Baker Hughes says Venezuela could generate meaningful revenue for its oilfield services and industrial technology businesses, but the company stressed that any expansion will depend on worker safety, secure operating conditions and clear legal and regulatory frameworks.

The Houston-headquartered oilfield services firm has been engaging with Venezuelan authorities following a U.S. action earlier this month that removed President Nicolas Maduro from power and called on oil companies to help rebuild the country’s dilapidated oil industry. Baker Hughes noted it had previously generated about half a billion dollars of revenue in Venezuela in 2012 and has maintained an ongoing presence, providing support to licensed oil producers in the country.

On an earnings call, CEO Lorenzo Simonelli framed the company’s approach as cautious and forward-looking. "We’re taking a prudent long-term view as we continue to evaluate opportunities and also the activity we have in the market," he said, underlining that any return to larger-scale operations will be phased and contingent on multiple factors.

Simonelli detailed the kinds of investment that would be required to lift production, saying moderate increases would demand substantial capital directed toward:

  • well integrity work,
  • off-grid power generation,
  • equipment replacement and upgrades, and
  • ongoing services and maintenance.

He added that a sharper rise in Venezuelan output would present opportunities not only on the oilfield services side but also across Baker Hughes’ industrial and energy technology business lines.

"The incremental opportunity of revenue is significant, and will be obviously programmatic as we go back, and there’s a lot of work in progress," Simonelli said.

Competitive peers have signalled similar conditional interest. SLB said last week it could quickly scale up activity in Venezuela provided that licensing, safety parameters and compliance measures are in place. Halliburton has indicated it would seek to re-enter the country once commercial and legal terms, including payment certainty, are resolved.

On the company’s financial results, Baker Hughes reported an 11% increase in adjusted profit for the fourth quarter. Looking ahead, the company provided guidance for 2026 revenue in a range between $26.2 billion and $28.3 billion - a midpoint that is below last year’s revenue of $27.7 billion. Adjusted earnings before interest, tax, depreciation and amortization are expected to fall between $4.6 billion and $5.2 billion, compared with $4.8 billion in 2025.

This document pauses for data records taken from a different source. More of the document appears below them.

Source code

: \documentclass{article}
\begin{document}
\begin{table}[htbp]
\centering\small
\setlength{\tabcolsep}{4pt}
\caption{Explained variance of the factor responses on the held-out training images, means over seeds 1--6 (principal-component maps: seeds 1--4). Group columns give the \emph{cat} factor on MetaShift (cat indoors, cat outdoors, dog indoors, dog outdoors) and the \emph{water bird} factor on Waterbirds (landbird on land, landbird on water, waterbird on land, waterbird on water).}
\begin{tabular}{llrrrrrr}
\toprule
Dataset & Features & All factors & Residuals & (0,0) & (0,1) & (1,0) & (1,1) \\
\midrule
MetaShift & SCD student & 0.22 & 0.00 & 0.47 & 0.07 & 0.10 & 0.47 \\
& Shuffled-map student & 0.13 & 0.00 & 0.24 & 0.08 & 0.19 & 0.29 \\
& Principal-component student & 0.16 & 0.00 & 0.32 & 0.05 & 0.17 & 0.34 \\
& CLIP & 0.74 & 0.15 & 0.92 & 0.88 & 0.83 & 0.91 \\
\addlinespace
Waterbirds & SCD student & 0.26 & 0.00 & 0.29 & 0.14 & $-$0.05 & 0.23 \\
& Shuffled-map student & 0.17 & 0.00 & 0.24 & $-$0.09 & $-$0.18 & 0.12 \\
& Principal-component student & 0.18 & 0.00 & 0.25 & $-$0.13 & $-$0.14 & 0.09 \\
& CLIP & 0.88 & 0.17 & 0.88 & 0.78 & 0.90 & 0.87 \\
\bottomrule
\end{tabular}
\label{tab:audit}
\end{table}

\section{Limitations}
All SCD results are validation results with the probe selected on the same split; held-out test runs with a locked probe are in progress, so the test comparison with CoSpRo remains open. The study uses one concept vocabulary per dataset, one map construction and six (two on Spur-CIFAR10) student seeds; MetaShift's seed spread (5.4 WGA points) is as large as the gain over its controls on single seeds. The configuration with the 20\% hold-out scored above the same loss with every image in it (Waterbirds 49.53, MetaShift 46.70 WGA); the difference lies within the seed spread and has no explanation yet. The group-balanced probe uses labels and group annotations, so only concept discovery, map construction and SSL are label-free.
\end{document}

As Baker Hughes evaluates the Venezuelan opportunity, the company faces a mix of operational, legal and capital-allocation considerations. Any material expansion will likely be programmatic and dependent on progress across those fronts.

Risks

  • Safety and employee conditions in Venezuela must be addressed before significant on-the-ground operations can be expanded - a factor that directly impacts field services and contractor deployment.
  • Lack of clarity on legal and regulatory frameworks could delay or restrict commercial activity, affecting contractual certainty and market entry for oilfield services and equipment suppliers.
  • The opportunity is programmatic and contingent on substantial capital investment for infrastructure, which introduces execution and financing risks for companies planning to expand in the Venezuelan oil sector.